Explain ArrayType functions in PySpark in Databricks

This recipe explains what ArrayType functions in PySpark in Databricks

Recipe Objective - Explain ArrayType functions in PySpark in Databricks?

The PySpark ArrayType is widely used and is defined as the collection data type that extends the DataType class which is the superclass of all types in the PySpark. All elements of ArrayType should have the same type of elements. The PySpark "pyspark.sql.types.ArrayType" (i.e. ArrayType extends DataType class) is widely used to define an array data type column on the DataFrame which holds the same type of elements. The explode() function of ArrayType is used to create the new row for each element in the given array column.
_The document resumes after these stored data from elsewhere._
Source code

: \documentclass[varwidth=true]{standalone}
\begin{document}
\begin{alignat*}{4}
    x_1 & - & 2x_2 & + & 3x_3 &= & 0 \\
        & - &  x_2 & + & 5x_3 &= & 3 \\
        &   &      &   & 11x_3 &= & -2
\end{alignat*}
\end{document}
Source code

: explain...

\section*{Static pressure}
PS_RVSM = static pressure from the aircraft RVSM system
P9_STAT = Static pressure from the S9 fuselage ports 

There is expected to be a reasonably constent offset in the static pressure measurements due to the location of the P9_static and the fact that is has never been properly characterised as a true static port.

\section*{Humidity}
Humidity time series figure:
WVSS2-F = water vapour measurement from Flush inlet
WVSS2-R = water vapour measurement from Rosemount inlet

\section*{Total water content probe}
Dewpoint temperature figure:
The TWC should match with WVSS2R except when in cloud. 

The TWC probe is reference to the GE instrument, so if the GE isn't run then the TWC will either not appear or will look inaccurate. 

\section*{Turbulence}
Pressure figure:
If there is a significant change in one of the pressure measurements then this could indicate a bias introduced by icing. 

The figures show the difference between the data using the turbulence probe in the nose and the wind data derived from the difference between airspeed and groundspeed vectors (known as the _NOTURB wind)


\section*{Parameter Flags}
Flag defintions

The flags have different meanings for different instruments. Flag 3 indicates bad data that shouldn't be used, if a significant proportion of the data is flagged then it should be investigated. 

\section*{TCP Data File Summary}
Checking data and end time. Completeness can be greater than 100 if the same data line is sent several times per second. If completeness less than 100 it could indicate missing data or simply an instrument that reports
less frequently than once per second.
The split() SQL function as an ArrayType function returns an array type after splitting the string column by the delimiter. Further, the array() ArrayType function is used to create a new array column by merging the data from multiple columns. Further, All the input columns must have the same data type. The array_contains() SQL function is further used to check if the array column contains a value and it returns null if the array is null, true if the array contains the value, and false otherwise.

System Requirements

  • Python (3.0 version)
  • Apache Spark (3.1.1 version)

This recipe explains what are ArrayType functions and how to perform them in PySpark.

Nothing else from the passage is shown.